* Problem to solve
Look through the records below and copy each line that includes the word "elseconsq".

* Material provided
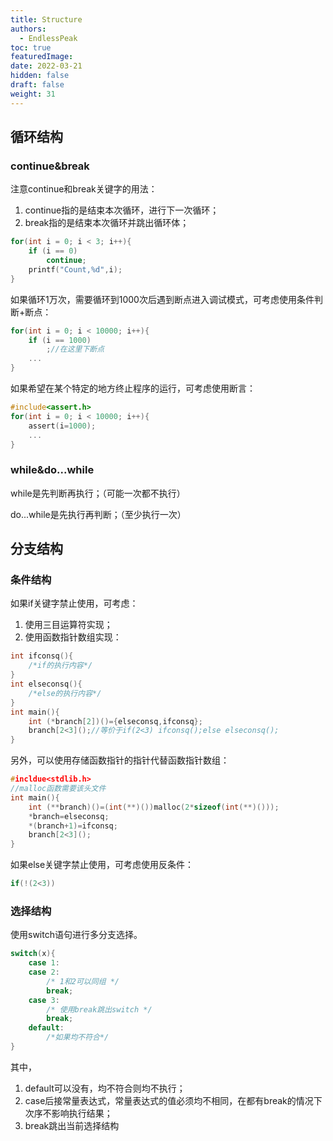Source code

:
 ```yaml
---
title: Structure
authors:
  - EndlessPeak
toc: true
featuredImage: 
date: 2022-03-21
hidden: false
draft: false
weight: 31
---
```


## 循环结构

### continue&break

注意continue和break关键字的用法：

1. continue指的是结束本次循环，进行下一次循环；
2. break指的是结束本次循环并跳出循环体；

```c
for(int i = 0; i < 3; i++){
    if (i == 0)
        continue;
    printf("Count,%d",i);
}
```

如果循环1万次，需要循环到1000次后遇到断点进入调试模式，可考虑使用条件判断+断点：

```c
for(int i = 0; i < 10000; i++){
    if (i == 1000)
        ;//在这里下断点
   	...
}
```

如果希望在某个特定的地方终止程序的运行，可考虑使用断言：

```c
#include<assert.h>
for(int i = 0; i < 10000; i++){
    assert(i=1000);
   	...
}
```

### while&do...while

while是先判断再执行；（可能一次都不执行）

do...while是先执行再判断；（至少执行一次）

## 分支结构

### 条件结构

如果if关键字禁止使用，可考虑：

1. 使用三目运算符实现；
2. 使用函数指针数组实现：

```c
int ifconsq(){
    /*if的执行内容*/
}
int elseconsq(){
    /*else的执行内容*/
}
int main(){
    int (*branch[2])()={elseconsq,ifconsq};
    branch[2<3]();//等价于if(2<3) ifconsq();else elseconsq(); 
}
```

另外，可以使用存储函数指针的指针代替函数指针数组：

```c
#incldue<stdlib.h>
//malloc函数需要该头文件
int main(){
    int (**branch)()=(int(**)())malloc(2*sizeof(int(**)()));
    *branch=elseconsq;
    *(branch+1)=ifconsq;
    branch[2<3]();
}
```

如果else关键字禁止使用，可考虑使用反条件：

```c
if(!(2<3))
```

### 选择结构

使用switch语句进行多分支选择。

```c
switch(x){
    case 1:
    case 2:
        /* 1和2可以同组 */
        break;
    case 3:
        /* 使用break跳出switch */
        break;
    default:
        /*如果均不符合*/
}
```

其中，

1. default可以没有，均不符合则均不执行；
2. case后接常量表达式，常量表达式的值必须均不相同，在都有break的情况下次序不影响执行结果；
3. break跳出当前选择结构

* Solution to this problem
int elseconsq(){
    int (*branch[2])()={elseconsq,ifconsq};
    branch[2<3]();//等价于if(2<3) ifconsq();else elseconsq(); 
    *branch=elseconsq;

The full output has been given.